Dataset content: Begin

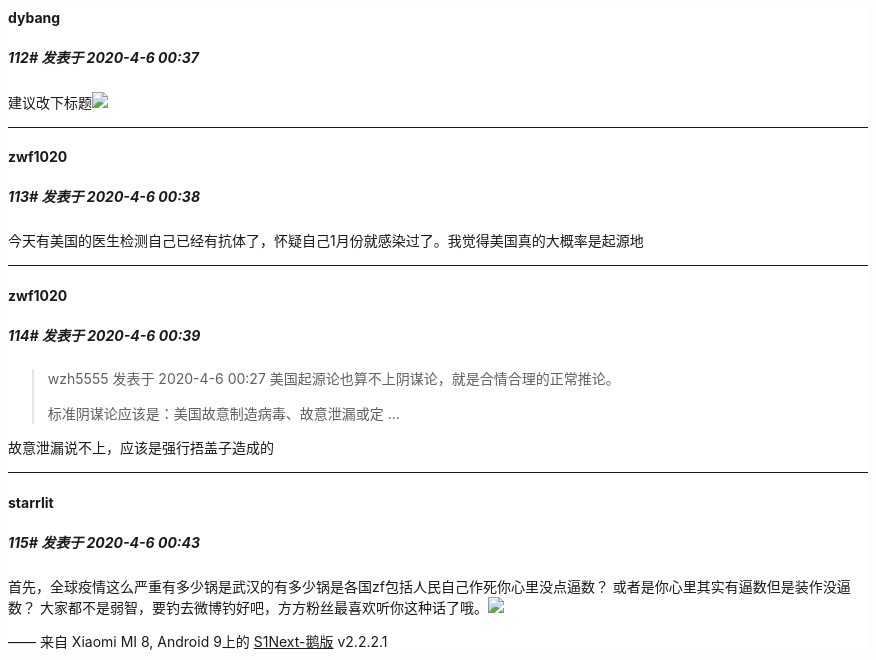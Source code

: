 ####  dybang  
##### 112#       发表于 2020-4-6 00:37




建议改下标题<img src="https://static.saraba1st.com/image/smiley/face2017/037.png" referrerpolicy="no-referrer">







-----

####  zwf1020  
##### 113#       发表于 2020-4-6 00:38




今天有美国的医生检测自己已经有抗体了，怀疑自己1月份就感染过了。我觉得美国真的大概率是起源地







-----

####  zwf1020  
##### 114#       发表于 2020-4-6 00:39



<blockquote>wzh5555 发表于 2020-4-6 00:27
美国起源论也算不上阴谋论，就是合情合理的正常推论。

标准阴谋论应该是：美国故意制造病毒、故意泄漏或定 ...</blockquote>
故意泄漏说不上，应该是强行捂盖子造成的







-----

####  starrlit  
##### 115#       发表于 2020-4-6 00:43




首先，全球疫情这么严重有多少锅是武汉的有多少锅是各国zf包括人民自己作死你心里没点逼数？
或者是你心里其实有逼数但是装作没逼数？
大家都不是弱智，要钓去微博钓好吧，方方粉丝最喜欢听你这种话了哦。<img src="https://static.saraba1st.com/image/smiley/face2017/049.png" referrerpolicy="no-referrer">

—— 来自 Xiaomi MI 8, Android 9上的 [S1Next-鹅版](https://github.com/ykrank/S1-Next/releases) v2.2.2.1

Dataset content: End

# [Exercise directions]
Among the lines above, count those containing the word "referrer" and write only the number.

# [Result for this task]
2